WFH? Zoom calls? Please. Clara Strunck presents the corporate buzzwords to know for the next phase of office life
A ‘recognition sandwich’
In the middle of a pandemic, writing even the simplest email is an art form. What to do when opening with “Hope you’re having a great week!” feels tantamount to mockery? Enter the “recognition sandwich”: a missive that starts with a reference to the (now teeth-grindingly ubiquitous) “unprecedented times” and finishes with a sympathetic call to “hang in there”. Sensitive yet effective. Be warned, however, the technique operates with a sliding scale of acceptability. If you ever sign off an email with “Staying positive and testing negative!” you deserve to be blocked.
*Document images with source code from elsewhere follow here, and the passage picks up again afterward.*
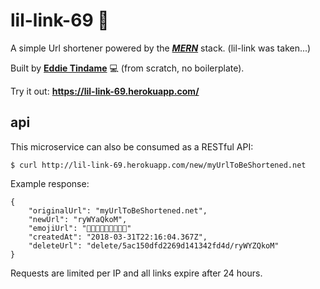 # lil-link-69 🔮
A simple Url shortener powered by the ***[MERN](http://mern.oi/)*** stack. (lil-link was taken...)

Built by **[Eddie Tindame](http://eddietindame.github.io/)** 💻 (from scratch, no boilerplate).

Try it out: **https://lil-link-69.herokuapp.com/**

## **api**
This microservice can also be consumed as a RESTful API:
```
$ curl http://lil-link-69.herokuapp.com/new/myUrlToBeShortened.net
```
Example response:
```
{
    "originalUrl": "myUrlToBeShortened.net",
    "newUrl": "ryWYaQkoM",
    "emojiUrl": "🎩🌵🚗🔫💩🍆💅💁🔥"
    "createdAt": "2018-03-31T22:16:04.367Z",
    "deleteUrl": "delete/5ac150dfd2269d141342fd4d/ryWYZQkoM"
}
```
Requests are limited per IP and all links expire after 24 hours.

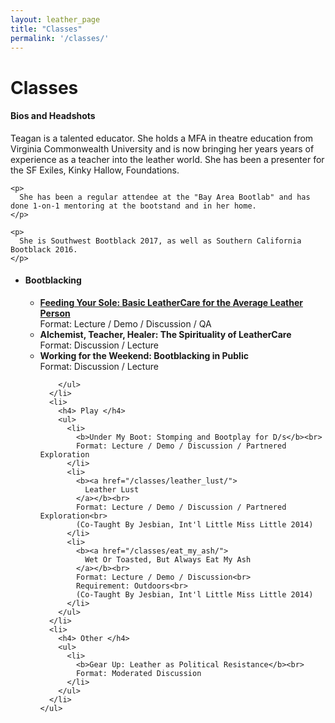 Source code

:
 ```yaml
---
layout: leather_page
title: "Classes"
permalink: '/classes/'
---
```

# Classes

<div class="row headroom">
  <div class="col-sm-6">
    <h4> Bios and Headshots </h4>
    <p>
      Teagan is a talented educator. She holds a MFA in theatre education from Virginia Commonwealth University and is now bringing her years years of experience as a teacher into the leather world. She has been a presenter for the SF Exiles, Kinky Hallow, Foundations.
    </p>

    <p>
      She has been a regular attendee at the "Bay Area Bootlab" and has done 1-on-1 mentoring at the bootstand and in her home.
    </p>

    <p>
      She is Southwest Bootblack 2017, as well as Southern California Bootblack 2016.
    </p>
  </div>
  <div class="col-sm-6">
    <ul>
      <li>
        <h4> Bootblacking </h4>
        <ul>
          <li>
            <a href="/classes/feeding_your_soul/">
              <b>Feeding Your Sole: Basic LeatherCare for the Average Leather Person</b><br>
            </a>
            Format: Lecture / Demo / Discussion / QA
          </li>
          <li>
            <b>Alchemist, Teacher, Healer: The Spirituality of LeatherCare</b><br>
            Format: Discussion / Lecture
          </li>
          <li>
            <b>Working for the Weekend: Bootblacking in Public </b> <br>
            Format: Discussion / Lecture
          </li>

        </ul>
      </li>
      <li>
        <h4> Play </h4>
        <ul>
          <li>
            <b>Under My Boot: Stomping and Bootplay for D/s</b><br>
            Format: Lecture / Demo / Discussion / Partnered Exploration
          </li>
          <li>
            <b><a href="/classes/leather_lust/">
              Leather Lust
            </a></b><br>
            Format: Lecture / Demo / Discussion / Partnered Exploration<br>
            (Co-Taught By Jesbian, Int'l Little Miss Little 2014)
          </li>
          <li>
            <b><a href="/classes/eat_my_ash/">
              Wet Or Toasted, But Always Eat My Ash
            </a></b><br>
            Format: Lecture / Demo / Discussion<br>
            Requirement: Outdoors<br>
            (Co-Taught By Jesbian, Int'l Little Miss Little 2014)
          </li>
        </ul>
      </li>
      <li>
        <h4> Other </h4>
        <ul>
          <li>
            <b>Gear Up: Leather as Political Resistance</b><br>
            Format: Moderated Discussion
          </li>
        </ul>
      </li>
    </ul>
  </div>
</div>
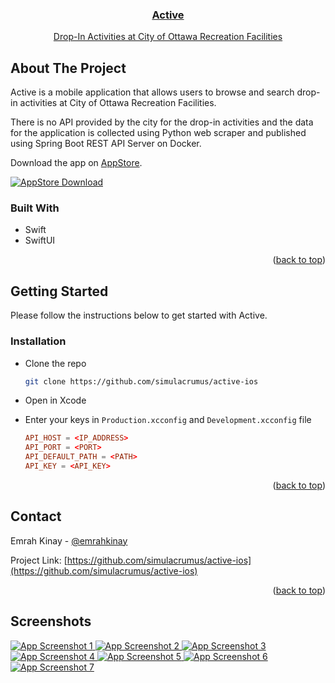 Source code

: <!-- Author: Emrah Kinay -->
<a name="readme-top"></a>
<div align="center">
  <a href="https://apps.apple.com/ca/app/active/id6445869038">
        <h3 align="center">Active</h3>
        <p align="center">Drop-In Activities at City of Ottawa Recreation Facilities</p>
  </a>
</div>

## About The Project
Active is a mobile application that allows users to browse and search drop-in activities at City of Ottawa Recreation Facilities.

There is no API provided by the city for the drop-in activities and the data for the application is collected using Python web scraper and published using Spring Boot REST API Server on Docker.


Download the app on [AppStore](https://apps.apple.com/ca/app/active/id6445869038).
<div align="left">
  <a href="https://apps.apple.com/ca/app/active/id6445869038">
    <img src="https://raw.githubusercontent.com/simulacrumus/active-docker/b34e74ed74f9a552ceac620087c1eb40eb67a312/Download_on_the_App_Store_Badge_US-UK_RGB_blk_092917.svg" alt="AppStore Download">
  </a>
</div>

### Built With

* Swift
* SwiftUI

<p align="right">(<a href="#readme-top">back to top</a>)</p>

## Getting Started

Please follow the instructions below to get started with Active.

### Installation
* Clone the repo
    ```sh
    git clone https://github.com/simulacrumus/active-ios
    ```

* Open in Xcode

* Enter your keys in `Production.xcconfig` and `Development.xcconfig` file
    ```conf
    API_HOST = <IP_ADDRESS>
    API_PORT = <PORT>
    API_DEFAULT_PATH = <PATH>
    API_KEY = <API_KEY>
    ```

<p align="right">(<a href="#readme-top">back to top</a>)</p>

## Contact

Emrah Kinay - [@emrahkinay](https://www.linkedin.com/in/emrahkinay/)

Project Link: [https://github.com/simulacrumus/active-ios](https://github.com/simulacrumus/active-ios)

<p align="right">(<a href="#readme-top">back to top</a>)</p>

## Screenshots

<div align="left">
  <a href="https://apps.apple.com/ca/app/active/id6445869038">
    <img src="https://raw.githubusercontent.com/simulacrumus/active-ios/master/Active_SS_01.png?token=GHSAT0AAAAAAB56DA5RLK4YUHU32CDTQZFSZAFARDA" alt="App Screenshot 1">
  </a>
    <a href="https://apps.apple.com/ca/app/active/id6445869038">
    <img src="https://raw.githubusercontent.com/simulacrumus/active-ios/master/Active_SS_02.png?token=GHSAT0AAAAAAB56DA5QODDLNCPH44XQGNXSZAFAUCQ" alt="App Screenshot 2">
  </a>
    <a href="https://apps.apple.com/ca/app/active/id6445869038">
    <img src="https://raw.githubusercontent.com/simulacrumus/active-ios/master/Active_SS_03.png?token=GHSAT0AAAAAAB56DA5RXEZOMEJLDRYFYOBYZAFAU2A" alt="App Screenshot 3">
  </a>
    <a href="https://apps.apple.com/ca/app/active/id6445869038">
    <img src="https://raw.githubusercontent.com/simulacrumus/active-ios/master/Active_SS_04.png?token=GHSAT0AAAAAAB56DA5RP36D2BCXT4H6DLNWZAFAVPA" alt="App Screenshot 4">
  </a>
    <a href="https://apps.apple.com/ca/app/active/id6445869038">
    <img src="https://raw.githubusercontent.com/simulacrumus/active-ios/master/Active_SS_05.png?token=GHSAT0AAAAAAB56DA5RVN654WYUR2U7BCAYZAFAX6A" alt="App Screenshot 5">
  </a>
    <a href="https://apps.apple.com/ca/app/active/id6445869038">
    <img src="https://raw.githubusercontent.com/simulacrumus/active-ios/master/Active_SS_06.png?token=GHSAT0AAAAAAB56DA5QOWXAEXT2U3LRBJZCZAFAYHQ" alt="App Screenshot 6">
  </a>
    <a href="https://apps.apple.com/ca/app/active/id6445869038">
    <img src="https://raw.githubusercontent.com/simulacrumus/active-ios/master/Active_SS_07.png?token=GHSAT0AAAAAAB56DA5RMJOZ5U7SNRG6K4JOZAFAYQQ" alt="App Screenshot 7">
  </a>
</div>
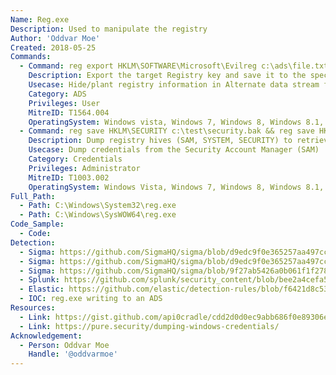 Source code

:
 ```yaml
---
Name: Reg.exe
Description: Used to manipulate the registry
Author: 'Oddvar Moe'
Created: 2018-05-25
Commands:
  - Command: reg export HKLM\SOFTWARE\Microsoft\Evilreg c:\ads\file.txt:evilreg.reg
    Description: Export the target Registry key and save it to the specified .REG file within an Alternate data stream.
    Usecase: Hide/plant registry information in Alternate data stream for later use
    Category: ADS
    Privileges: User
    MitreID: T1564.004
    OperatingSystem: Windows vista, Windows 7, Windows 8, Windows 8.1, Windows 10, Windows 11
  - Command: reg save HKLM\SECURITY c:\test\security.bak && reg save HKLM\SYSTEM c:\test\system.bak && reg save HKLM\SAM c:\test\sam.bak
    Description: Dump registry hives (SAM, SYSTEM, SECURITY) to retrieve password hashes and key material
    Usecase: Dump credentials from the Security Account Manager (SAM)
    Category: Credentials
    Privileges: Administrator
    MitreID: T1003.002
    OperatingSystem: Windows Vista, Windows 7, Windows 8, Windows 8.1, Windows 10, Windows 11
Full_Path:
  - Path: C:\Windows\System32\reg.exe
  - Path: C:\Windows\SysWOW64\reg.exe
Code_Sample:
  - Code:
Detection:
  - Sigma: https://github.com/SigmaHQ/sigma/blob/d9edc9f0e365257aa497cc7707e58f396088958e/rules/windows/process_creation/win_regedit_import_keys_ads.yml
  - Sigma: https://github.com/SigmaHQ/sigma/blob/d9edc9f0e365257aa497cc7707e58f396088958e/rules/windows/process_creation/win_regedit_import_keys.yml
  - Sigma: https://github.com/SigmaHQ/sigma/blob/9f27ab5426a0b061f1f2787e3dc947d6d75ad8c0/rules/windows/process_creation/win_grabbing_sensitive_hives_via_reg.yml
  - Splunk: https://github.com/splunk/security_content/blob/bee2a4cefa533f286c546cbe6798a0b5dec3e5ef/detections/endpoint/attempted_credential_dump_from_registry_via_reg_exe.yml
  - Elastic: https://github.com/elastic/detection-rules/blob/f6421d8c534f295518a2c945f530e8afc4c8ad1b/rules/windows/credential_access_dump_registry_hives.toml
  - IOC: reg.exe writing to an ADS
Resources:
  - Link: https://gist.github.com/api0cradle/cdd2d0d0ec9abb686f0e89306e277b8f
  - Link: https://pure.security/dumping-windows-credentials/
Acknowledgement:
  - Person: Oddvar Moe
    Handle: '@oddvarmoe'
---
```

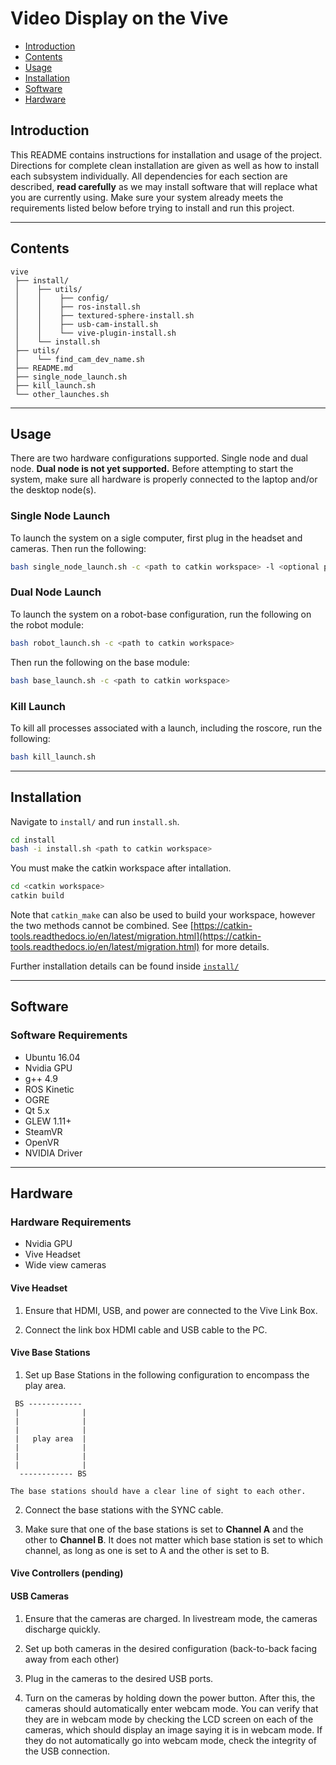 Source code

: # Video Display on the Vive

* [Introduction](#introduction)
* [Contents](#contents)
* [Usage](#usage)
* [Installation](#installation)
* [Software](#software)
* [Hardware](#hardware)

## Introduction
This README contains instructions for installation and usage of the project. Directions for complete clean installation are given as well as how to install each subsystem individually. All dependencies for each section are described, **read carefully** as we may install software that will replace what you are currently using. Make sure your system already meets the requirements listed below before trying to install and run this project.

---

## Contents
```
vive
 ├── install/
 │    ├── utils/
 │    │    ├── config/
 │    │    ├── ros-install.sh
 │    │    ├── textured-sphere-install.sh
 │    │    ├── usb-cam-install.sh
 │    │    └── vive-plugin-install.sh
 │    └── install.sh
 ├── utils/
 │    └── find_cam_dev_name.sh
 ├── README.md
 ├── single_node_launch.sh
 ├── kill_launch.sh
 └── other_launches.sh
```

---

## Usage
There are two hardware configurations supported. Single node and dual node. **Dual node is not yet supported.** Before attempting to start the system, make sure all hardware is properly connected to the laptop and/or the desktop node(s).

### Single Node Launch
To launch the system on a sigle computer, first plug in the headset and cameras. Then run the following:
```bash
bash single_node_launch.sh -c <path to catkin workspace> -l <optional path to log file>
```

### Dual Node Launch
To launch the system on a robot-base configuration, run the following on the robot module:
```bash
bash robot_launch.sh -c <path to catkin workspace>
```
Then run the following on the base module:
```bash
bash base_launch.sh -c <path to catkin workspace>
```

### Kill Launch
To kill all processes associated with a launch, including the roscore, run the following:
```bash
bash kill_launch.sh
```

---

## Installation

Navigate to `install/` and run `install.sh`.

```bash
cd install
bash -i install.sh <path to catkin workspace>
```

You must make the catkin workspace after intallation.

```bash
cd <catkin workspace>
catkin build
```

Note that `catkin_make` can also be used to build your workspace, however the two methods cannot be combined. See [https://catkin-tools.readthedocs.io/en/latest/migration.html](https://catkin-tools.readthedocs.io/en/latest/migration.html) for more details.

Further installation details can be found inside [`install/`](install)

---

## Software

### Software Requirements
* Ubuntu 16.04
* Nvidia GPU
* g++ 4.9
* ROS Kinetic
* OGRE
* Qt 5.x
* GLEW 1.11+
* SteamVR
* OpenVR
* NVIDIA Driver

---

## Hardware

### Hardware Requirements
* Nvidia GPU
* Vive Headset
* Wide view cameras

#### Vive Headset

1. Ensure that HDMI, USB, and power are connected to the Vive Link Box.

2. Connect the link box HDMI cable and USB cable to the PC.

#### Vive Base Stations

1. Set up Base Stations in the following configuration to encompass the play area.
```
 BS ------------
 |              |
 |              |
 |              |
 |   play area  |
 |              |
 |              |
 |              |
  ------------ BS
```
    The base stations should have a clear line of sight to each other.

2. Connect the base stations with the SYNC cable.

3. Make sure that one of the base stations is set to **Channel A** and the other to **Channel B**. 
    It does not matter which base station is set to which channel, as long as one is set to A and the other is set to B.

#### Vive Controllers (pending)

#### USB Cameras

1. Ensure that the cameras are charged. 
    In livestream mode, the cameras discharge quickly.

2. Set up both cameras in the desired configuration (back-to-back facing away from each other)

3. Plug in the cameras to the desired USB ports.

4. Turn on the cameras by holding down the power button.
    After this, the cameras should automatically enter webcam mode.
    You can verify that they are in webcam mode by checking the LCD screen on each of the cameras, which should display an image saying it is in webcam mode.
    If they do not automatically go into webcam mode, check the integrity of the USB connection.
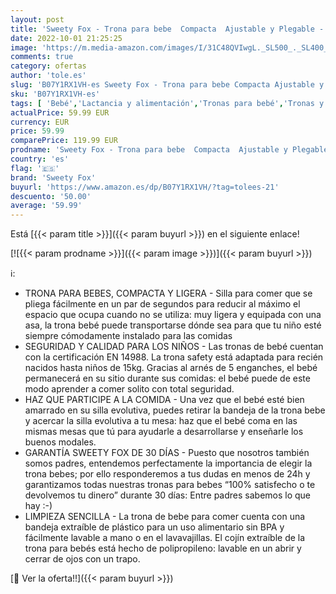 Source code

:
 ```yaml
---
layout: post
title: 'Sweety Fox - Trona para bebe  Compacta  Ajustable y Plegable - Trona Portatil Bebe con Bandeja extraíble sin BPA  Trona de Bebe con Cojin - Asiento de bebés para comer con Cinturon y Arnes de 5 puntos'
date: 2022-10-01 21:25:25
image: 'https://m.media-amazon.com/images/I/31C48QVIwgL._SL500_._SL400_.jpg'
comments: true
category: ofertas
author: 'tole.es'
slug: 'B07Y1RX1VH-es Sweety Fox - Trona para bebe Compacta Ajustable y Plegable...'
sku: 'B07Y1RX1VH-es'
tags: [ 'Bebé','Lactancia y alimentación','Tronas para bebé','Tronas y asientos','bebe','bebés','sweety fox','trona','🇪🇸', ]
actualPrice: 59.99 EUR
currency: EUR
price: 59.99
comparePrice: 119.99 EUR
prodname: 'Sweety Fox - Trona para bebe  Compacta  Ajustable y Plegable - Trona Portatil Bebe con Bandeja extraíble sin BPA  Trona de Bebe con Cojin - Asiento de bebés para comer con Cinturon y Arnes de 5 puntos'
country: 'es'
flag: '🇪🇸'
brand: 'Sweety Fox'
buyurl: 'https://www.amazon.es/dp/B07Y1RX1VH/?tag=tolees-21'
descuento: '50.00'
average: '59.99'
---
```


Está [{{< param title >}}]({{< param buyurl >}}) en el siguiente enlace!

[![{{< param prodname >}}]({{< param image >}})]({{< param buyurl >}})

ℹ️:

- TRONA PARA BEBES, COMPACTA Y LIGERA - Silla para comer que se pliega fácilmente en un par de segundos para reducir al máximo el espacio que ocupa cuando no se utiliza: muy ligera y equipada con una asa, la trona bebé puede transportarse dónde sea para que tu niño esté siempre cómodamente instalado para las comidas
- SEGURIDAD Y CALIDAD PARA LOS NIÑOS - Las tronas de bebé cuentan con la certificación EN 14988. La trona safety está adaptada para recién nacidos hasta niños de 15kg. Gracias al arnés de 5 enganches, el bebé permanecerá en su sitio durante sus comidas: el bebé puede de este modo aprender a comer solito con total seguridad.
- HAZ QUE PARTICIPE A LA COMIDA - Una vez que el bebé esté bien amarrado en su silla evolutiva, puedes retirar la bandeja de la trona bebe y acercar la silla evolutiva a tu mesa: haz que el bebé coma en las mismas mesas que tú para ayudarle a desarrollarse y enseñarle los buenos modales.
- GARANTÍA SWEETY FOX DE 30 DÍAS - Puesto que nosotros también somos padres, entendemos perfectamente la importancia de elegir la trona bebes; por ello responderemos a tus dudas en menos de 24h y garantizamos todas nuestras tronas para bebes “100% satisfecho o te devolvemos tu dinero” durante 30 días: Entre padres sabemos lo que hay :-)
- LIMPIEZA SENCILLA - La trona de bebe para comer cuenta con una bandeja extraíble de plástico para un uso alimentario sin BPA y fácilmente lavable a mano o en el lavavajillas. El cojín extraíble de la trona para bebés está hecho de polipropileno: lavable en un abrir y cerrar de ojos con un trapo.

[🛒 Ver la oferta!!]({{< param buyurl >}})
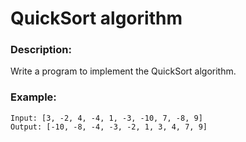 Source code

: # QuickSort algorithm

### Description:

Write a program to implement the QuickSort algorithm.

### Example:

```
Input: [3, -2, 4, -4, 1, -3, -10, 7, -8, 9]
Output: [-10, -8, -4, -3, -2, 1, 3, 4, 7, 9]
```

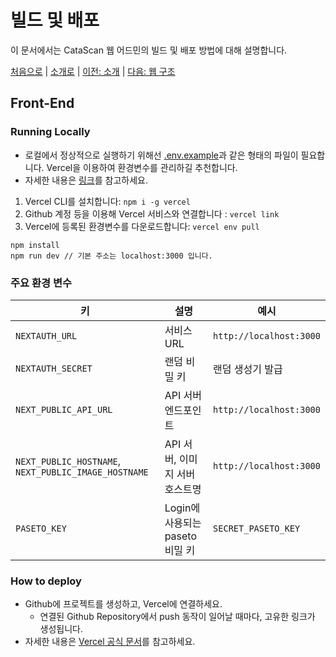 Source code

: # 빌드 및 배포

이 문서에서는 CataScan 웹 어드민의 빌드 및 배포 방법에 대해 설명합니다.

[처음으로](../overview.md) |
[소개로](00_introduction.md) |
[이전: 소개](00_introduction.md) |
[다음: 웹 구조](02_web_architecture.md)

## Front-End

### Running Locally

- 로컬에서 정상적으로 실행하기 위해선 [.env.example](./assets/.env.example)과 같은 형태의 파일이 필요합니다. Vercel을 이용하여 환경변수를 관리하길 추천합니다.
- 자세한 내용은 [링크](https://vercel.com/docs/concepts/projects/environment-variables#development-environment-variables)를 참고하세요.

1. Vercel CLI를 설치합니다: `npm i -g vercel`
2. Github 계정 등을 이용해 Vercel 서비스와 연결합니다 : `vercel link`
3. Vercel에 등록된 환경변수를 다운로드합니다: `vercel env pull`

```
npm install
npm run dev // 기본 주소는 localhost:3000 입니다.
```

### 주요 환경 변수

| 키                                                   | 설명                            | 예시                    |
| ---------------------------------------------------- | ------------------------------- | ----------------------- |
| `NEXTAUTH_URL`                                       | 서비스 URL                      | `http://localhost:3000` |
| `NEXTAUTH_SECRET`                                    | 랜덤 비밀 키                    | 랜덤 생성기 발급        |
| `NEXT_PUBLIC_API_URL`                                | API 서버 엔드포인트             | `http://localhost:3000` |
| `NEXT_PUBLIC_HOSTNAME`, `NEXT_PUBLIC_IMAGE_HOSTNAME` | API 서버, 이미지 서버 호스트명  | `http://localhost:3000` |
| `PASETO_KEY`                                         | Login에 사용되는 paseto 비밀 키 | `SECRET_PASETO_KEY`     |

### How to deploy

- Github에 프로젝트를 생성하고, Vercel에 연결하세요.
  - 연결된 Github Repository에서 push 동작이 일어날 때마다, 고유한 링크가 생성됩니다.
- 자세한 내용은 [Vercel 공식 문서](https://vercel.com/docs/deployments)를 참고하세요.

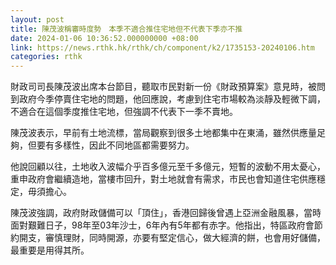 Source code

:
 ```yaml
---
layout: post
title: 陳茂波稱審時度勢　本季不適合推住宅地但不代表下季亦不推
date: 2024-01-06 10:36:52.000000000 +08:00
link: https://news.rthk.hk/rthk/ch/component/k2/1735153-20240106.htm
categories: rthk
---
```


財政司司長陳茂波出席本台節目，聽取市民對新一份《財政預算案》意見時，被問到政府今季停賣住宅地的問題，他回應說，考慮到住宅市場較為淡靜及輕微下調，不適合在這個季度推住宅地，但強調不代表下一季不賣地。

陳茂波表示，早前有土地流標，當局觀察到很多土地都集中在東涌，雖然供應量足夠，但要有多樣性，因此不同地區都需要努力。

他說回顧以往，土地收入波幅介乎百多億元至千多億元，短暫的波動不用太憂心，重申政府會繼續造地，當樓市回升，對土地就會有需求，市民也會知道住宅供應穩定，毋須擔心。

陳茂波強調，政府財政儲備可以「頂住」，香港回歸後曾遇上亞洲金融風暴，當時面對艱難日子，98年至03年沙士，6年內有5年都有赤字。他指出，特區政府會節約開支，審慎理財，同時開源，亦要有堅定信心，做大經濟的餅，也會用好儲備，最重要是用得其所。
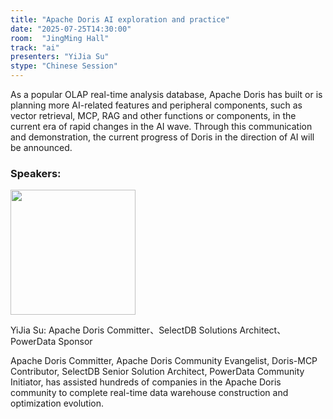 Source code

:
 ```yaml
---
title: "Apache Doris AI exploration and practice"
date: "2025-07-25T14:30:00"
room:  "JingMing Hall"
track: "ai"
presenters: "YiJia Su"
stype: "Chinese Session"
---
```


As a popular OLAP real-time analysis database, Apache Doris has built or is planning more AI-related features and peripheral components, such as vector retrieval, MCP, RAG and other functions or components, in the current era of rapid changes in the AI ​​wave. Through this communication and demonstration, the current progress of Doris in the direction of AI will be announced.

### Speakers:


<img src="https://github.com/user-attachments/assets/9b0307e8-6187-442d-b535-baa0983e1244" width="200" /><br/>

YiJia Su: Apache Doris Committer、SelectDB Solutions Architect、PowerData Sponsor

Apache Doris Committer, Apache Doris Community Evangelist, Doris-MCP Contributor, SelectDB Senior Solution Architect, PowerData Community Initiator, has assisted hundreds of companies in the Apache Doris community to complete real-time data warehouse construction and optimization evolution.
As the concept of heading to the pub with your colleagues falls into distant memory, companies are finding new ways to get their teams to bond online — with mixed results. The worst? Slack parties, where that 5.30pm get-together is replaced with relentless, back-and-forth messaging in an online chat room (bow out early — it’s impossible to type and hold a drink at the same time). Then there’s the walking Zoom: a favourite of touchy-feely marketing execs, this is a hideous hybrid of exercise and a video chat. Yes, Zoom calls, Google Hangouts and Microsoft Teams meet-ups are tiresome enough, but now enlightened bosses are encouraging employees to dial into a video call while taking a brisk walk outside. Plead bad weather and cancel immediately.
The LinkedIn flex
Sidling up to the manager’s desk, hobnobbing in the canteen and making nice with the CEO at the office Christmas party have been replaced by the LinkedIn flex. Keen employees have been found sliding into the inboxes of senior partners (“You were two screens away from me on the company-wide Zoom call, so I thought I’d connect and say hi!”), changing the job titles in their bios to “2020 Survivor” and publishing near-hourly articles on how the pandemic has really given them the opportunity to restrategise and recentre. About as excruciating as regular networking.
The seating plan
Now that social-distancing rules have called for new rota systems to be drawn up, you never know who you’ll be sitting two metres away from. So, faced with the prospect of sharing lunch with your least-favourite member of the marketing department, you’re forced to take drastic action and employ the A/B team stealth hack to get yourself swapped over. Methods include manufacturing projects with opposite team members, sighing about the cost of trains on a Friday and booking essential appointments on office-bound days (accidentally, of course).